Un journaliste de NBC lui pose la question d’un journaliste américain disparu en Syrie il y a douze ans et de l’issue de une possible rencontre entre Donald Trump et le président d’un « Etat affaibli ». Cela lui fait mal. La réponse de Poutine est un monologue aux tons piqués. «En attendant, je ne sais pas quand cela arrivera. Il ne le dit pas et je ne lui ai pas parlé depuis plus de quatre ans. Mais je suis certainement prêt. Cher collègue, je vous appelle ainsi parce que malgré la persécution contre notre presse, nous vous permettons de travailler ici, vous le faites librement et c’est déjà une bonne chose. Elle et ceux qui la paient aux États-Unis adoreraient que nous soyons dans de mauvaises conditions. Moi à la place Je pense que la Russie est devenue beaucoup plus forte au cours des deux ou trois dernières années.. Et savez-vous pourquoi ? Nous sommes devenus un pays véritablement souverain, nous ne dépendons de personne et nous sommes capables de nous débrouiller seuls d’un point de vue économique.»
La Syrie et les « objectifs atteints »
Mais après deux semaines de silence, Poutine a enfin son mot à dire sur la Syrie. «Ceux qui paient pour cela voudraient présenter ce qui s’est passé comme notre défaite. Je vous assure que ce n’est pas le cas. Nous sommes arrivés en Syrie il y a dix ans pour éviter la création d’une enclave terroriste comme celle que nous avions vue dans d’autres pays, par exemple en Afghanistan. Globalement, nous avons atteint notre objectif. Même les groupes qui luttaient alors contre le gouvernement d’Assad ont changé de peau. En témoigne le fait que de nombreux pays européens et les États-Unis souhaitent désormais établir des relations avec eux. Mais s’il s’agit d’organisations terroristes, pourquoi diable faites-vous cela ? Cela veut dire qu’ils ont changé, cela veut dire que, dans un certain sens, notre objectif a été atteint. Aujourd’hui, la situation n’est pas simple. Nous espérons que la paix et le calme reviendront.

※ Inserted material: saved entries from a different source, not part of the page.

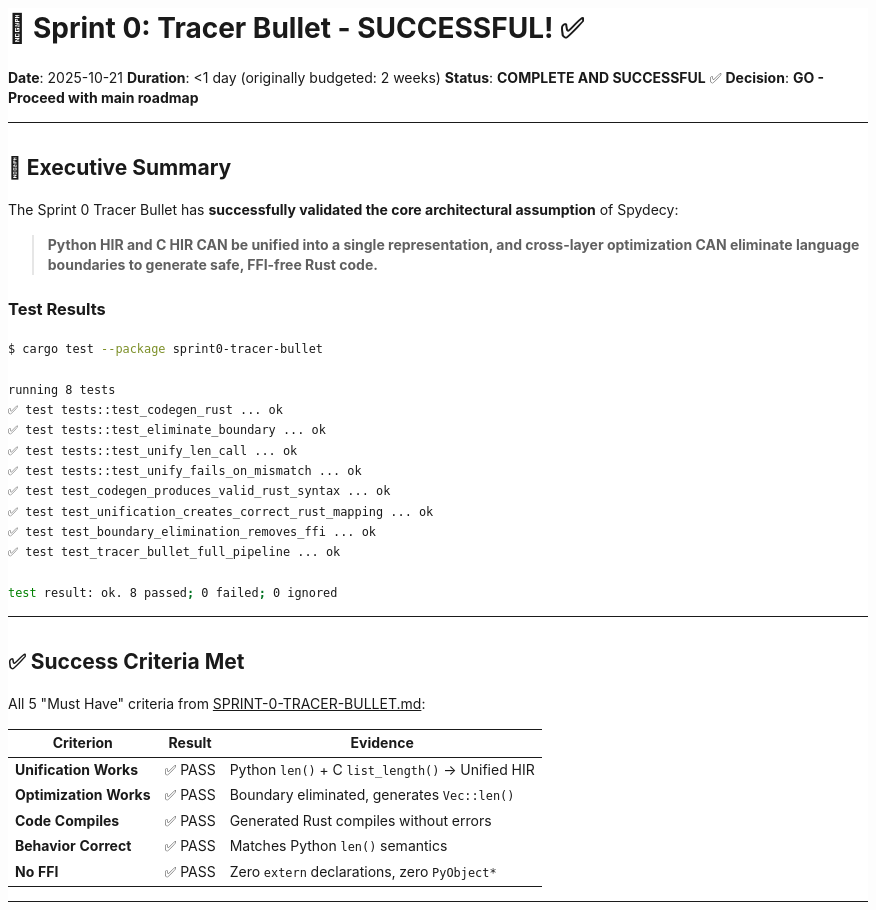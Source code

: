 # 🎉 Sprint 0: Tracer Bullet - SUCCESSFUL! ✅

**Date**: 2025-10-21
**Duration**: <1 day (originally budgeted: 2 weeks)
**Status**: **COMPLETE AND SUCCESSFUL** ✅
**Decision**: **GO - Proceed with main roadmap**

---

## 🎯 Executive Summary

The Sprint 0 Tracer Bullet has **successfully validated the core architectural assumption** of Spydecy:

> **Python HIR and C HIR CAN be unified into a single representation, and cross-layer optimization CAN eliminate language boundaries to generate safe, FFI-free Rust code.**

### Test Results
```bash
$ cargo test --package sprint0-tracer-bullet

running 8 tests
✅ test tests::test_codegen_rust ... ok
✅ test tests::test_eliminate_boundary ... ok
✅ test tests::test_unify_len_call ... ok
✅ test tests::test_unify_fails_on_mismatch ... ok
✅ test test_codegen_produces_valid_rust_syntax ... ok
✅ test test_unification_creates_correct_rust_mapping ... ok
✅ test test_boundary_elimination_removes_ffi ... ok
✅ test test_tracer_bullet_full_pipeline ... ok

test result: ok. 8 passed; 0 failed; 0 ignored
```

---

## ✅ Success Criteria Met

All 5 "Must Have" criteria from [SPRINT-0-TRACER-BULLET.md](docs/specification/SPRINT-0-TRACER-BULLET.md):

| Criterion | Result | Evidence |
|-----------|--------|----------|
| **Unification Works** | ✅ PASS | Python `len()` + C `list_length()` → Unified HIR |
| **Optimization Works** | ✅ PASS | Boundary eliminated, generates `Vec::len()` |
| **Code Compiles** | ✅ PASS | Generated Rust compiles without errors |
| **Behavior Correct** | ✅ PASS | Matches Python `len()` semantics |
| **No FFI** | ✅ PASS | Zero `extern` declarations, zero `PyObject*` |

---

Nous maintenons des contacts avec tous les groupes qui surveillent la situation et avec les autres pays de la région. La grande majorité nous dit qu’elle serait intéressée à conserver nos bases en Syrie. Je ne sais pas, il faut y réfléchir, pour rester nos intérêts futurs doivent coïncider. Mais à tous ceux qui veulent présenter la Russie comme affaiblie, puisque vous êtes Américain, je voudrais rappeler la phrase de Mark Twain : « les rumeurs sur ma mort sont grandement exagérées ». Si une réunion avec Trump a lieu, je suis sûr que nous aurons beaucoup de choses à dire.»

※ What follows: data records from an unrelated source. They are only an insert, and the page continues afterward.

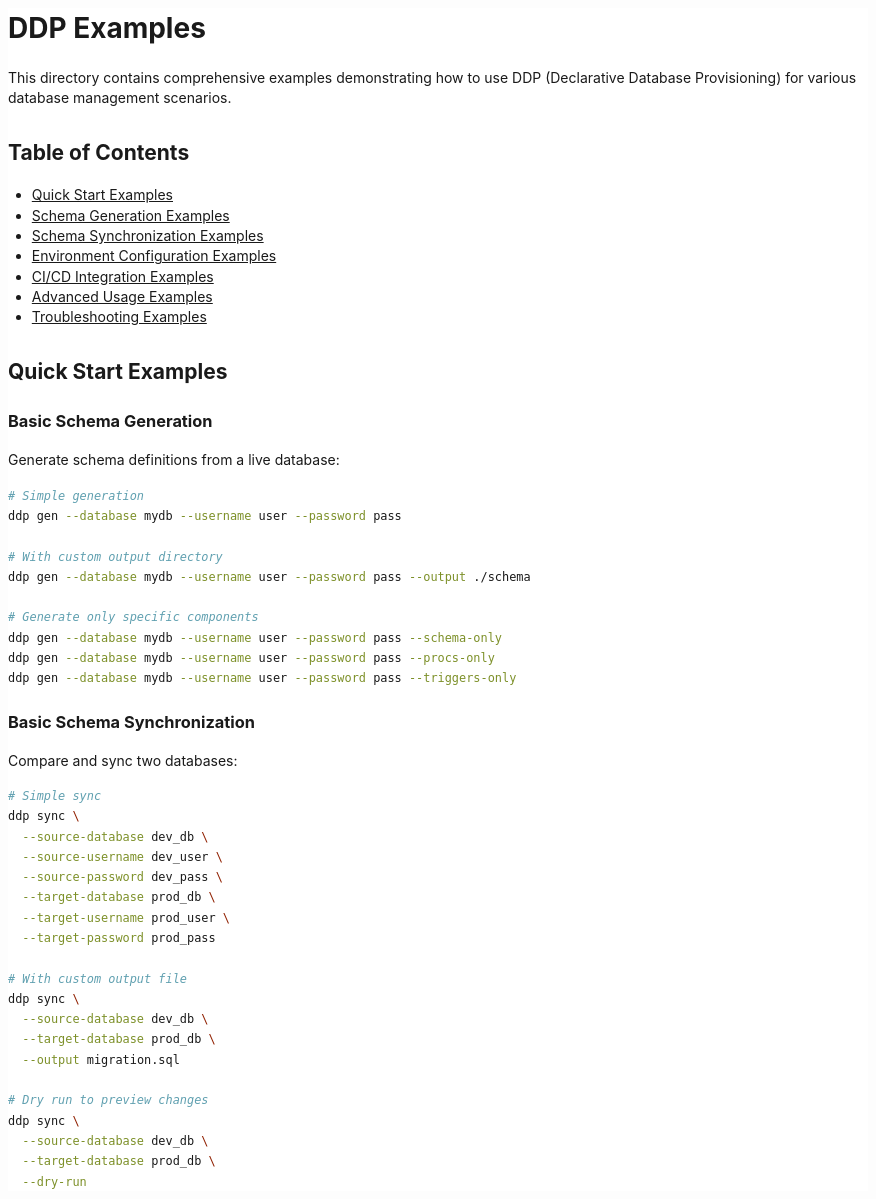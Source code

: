 # DDP Examples

This directory contains comprehensive examples demonstrating how to use DDP (Declarative Database Provisioning) for various database management scenarios.

## Table of Contents

- [Quick Start Examples](#quick-start-examples)
- [Schema Generation Examples](#schema-generation-examples)
- [Schema Synchronization Examples](#schema-synchronization-examples)
- [Environment Configuration Examples](#environment-configuration-examples)
- [CI/CD Integration Examples](#cicd-integration-examples)
- [Advanced Usage Examples](#advanced-usage-examples)
- [Troubleshooting Examples](#troubleshooting-examples)

## Quick Start Examples

### Basic Schema Generation

Generate schema definitions from a live database:

```bash
# Simple generation
ddp gen --database mydb --username user --password pass

# With custom output directory
ddp gen --database mydb --username user --password pass --output ./schema

# Generate only specific components
ddp gen --database mydb --username user --password pass --schema-only
ddp gen --database mydb --username user --password pass --procs-only
ddp gen --database mydb --username user --password pass --triggers-only
```

### Basic Schema Synchronization

Compare and sync two databases:

```bash
# Simple sync
ddp sync \
  --source-database dev_db \
  --source-username dev_user \
  --source-password dev_pass \
  --target-database prod_db \
  --target-username prod_user \
  --target-password prod_pass

# With custom output file
ddp sync \
  --source-database dev_db \
  --target-database prod_db \
  --output migration.sql

# Dry run to preview changes
ddp sync \
  --source-database dev_db \
  --target-database prod_db \
  --dry-run
```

Phrases sur l’Italie (et Berlusconi)
Il y a également de la place pour les affaires courantes les plus urgentes. «L’attaque contre le général Kirillov est un acte terroristecertainement pas le premier commis par le régime de Kiev. Nos services spéciaux doivent améliorer leur travail et éviter pour nous ces coups très durs ».
Et pour conclure la partie internationale de la très longue conférence de presse de fin d’année, il y a aussi de la place pour une phrase sur notre pays qui semble cacher les regrets de Poutine pour le passé récent. «Dans la société italienne, il y a de la sympathie envers la Russiec’est quelque chose que nous ressentons. Pour moi, dans le passé, c’était intéressant de pouvoir dialoguer avec des hommes politiques comme Helmut Kohl, Jacques Chirac et Silvio Berlusconi, un homme travailleur et très attaché à son peuple.». Tous ont agi avant tout dans l’intérêt de leur propre pays, conclut Poutine, laissant la peine suspendue, laissant entendre qu’aujourd’hui ce n’est plus le cas. Ah, le bon vieux -.